▶ [What you will do]:
Each entry below should be given again exactly; the pictures stay out.

▶ [Supplied records]:
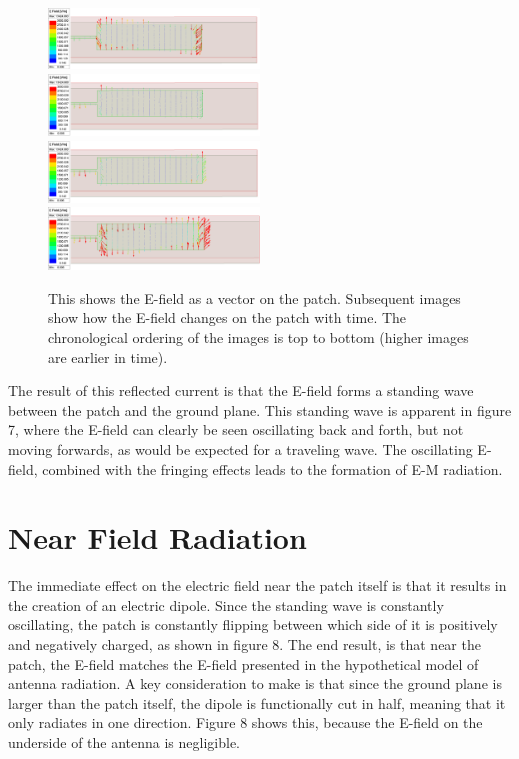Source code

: \documentclass[12pt]{article}
\begin{document}
\begin{figure}[h]
    \centering
    \includegraphics[width=0.5\textwidth]{E-field-onPatch-t0.png}
    \includegraphics[width=0.5\textwidth]{E-field-onPatch-t1.png}
    \includegraphics[width=0.5\textwidth]{E-field-onPatch-t2.png}
    \includegraphics[width=0.5\textwidth]{E-field-onPatch-t3.png}
    \caption{This shows the E-field as a vector on the patch. Subsequent images show how the E-field changes on the patch with time. The chronological ordering of the images is top to bottom (higher images are earlier in time).}
\end{figure}

The result of this reflected current is that the E-field forms a standing wave between the patch and the ground plane. This standing wave is apparent in figure 7, where the E-field can clearly be seen oscillating back and forth, but not moving forwards, as would be expected for a traveling wave. The oscillating E-field, combined with the fringing effects leads to the formation of E-M radiation.

\section{Near Field Radiation}

The immediate effect on the electric field near the patch itself is that it results in the creation of an electric dipole. Since the standing wave is constantly oscillating, the patch is constantly flipping between which side of it is positively and negatively charged, as shown in figure 8. The end result, is that near the patch, the E-field matches the E-field presented in the hypothetical model of antenna radiation. A key consideration to make is that since the ground plane is larger than the patch itself, the dipole is functionally cut in half, meaning that it only radiates in one direction. Figure 8 shows this, because the E-field on the underside of the antenna is negligible.
\end{document}
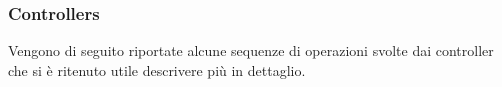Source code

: \subsubsection{Controllers}
Vengono di seguito riportate alcune sequenze di operazioni svolte dai controller che si è ritenuto utile descrivere più in dettaglio.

▶ [Task solution]:
Source code

: \documentclass[12pt]{article}
\begin{document}
\begin{figure}[h]
    \centering
    \includegraphics[width=0.5\textwidth]{E-field-onPatch-t0.png}
    \includegraphics[width=0.5\textwidth]{E-field-onPatch-t1.png}
    \includegraphics[width=0.5\textwidth]{E-field-onPatch-t2.png}
    \includegraphics[width=0.5\textwidth]{E-field-onPatch-t3.png}
    \caption{This shows the E-field as a vector on the patch. Subsequent images show how the E-field changes on the patch with time. The chronological ordering of the images is top to bottom (higher images are earlier in time).}
\end{figure}

The result of this reflected current is that the E-field forms a standing wave between the patch and the ground plane. This standing wave is apparent in figure 7, where the E-field can clearly be seen oscillating back and forth, but not moving forwards, as would be expected for a traveling wave. The oscillating E-field, combined with the fringing effects leads to the formation of E-M radiation.

\section{Near Field Radiation}

The immediate effect on the electric field near the patch itself is that it results in the creation of an electric dipole. Since the standing wave is constantly oscillating, the patch is constantly flipping between which side of it is positively and negatively charged, as shown in figure 8. The end result, is that near the patch, the E-field matches the E-field presented in the hypothetical model of antenna radiation. A key consideration to make is that since the ground plane is larger than the patch itself, the dipole is functionally cut in half, meaning that it only radiates in one direction. Figure 8 shows this, because the E-field on the underside of the antenna is negligible.
\end{document}
Source code

: \subsubsection{Controllers}
Vengono di seguito riportate alcune sequenze di operazioni svolte dai controller che si è ritenuto utile descrivere più in dettaglio.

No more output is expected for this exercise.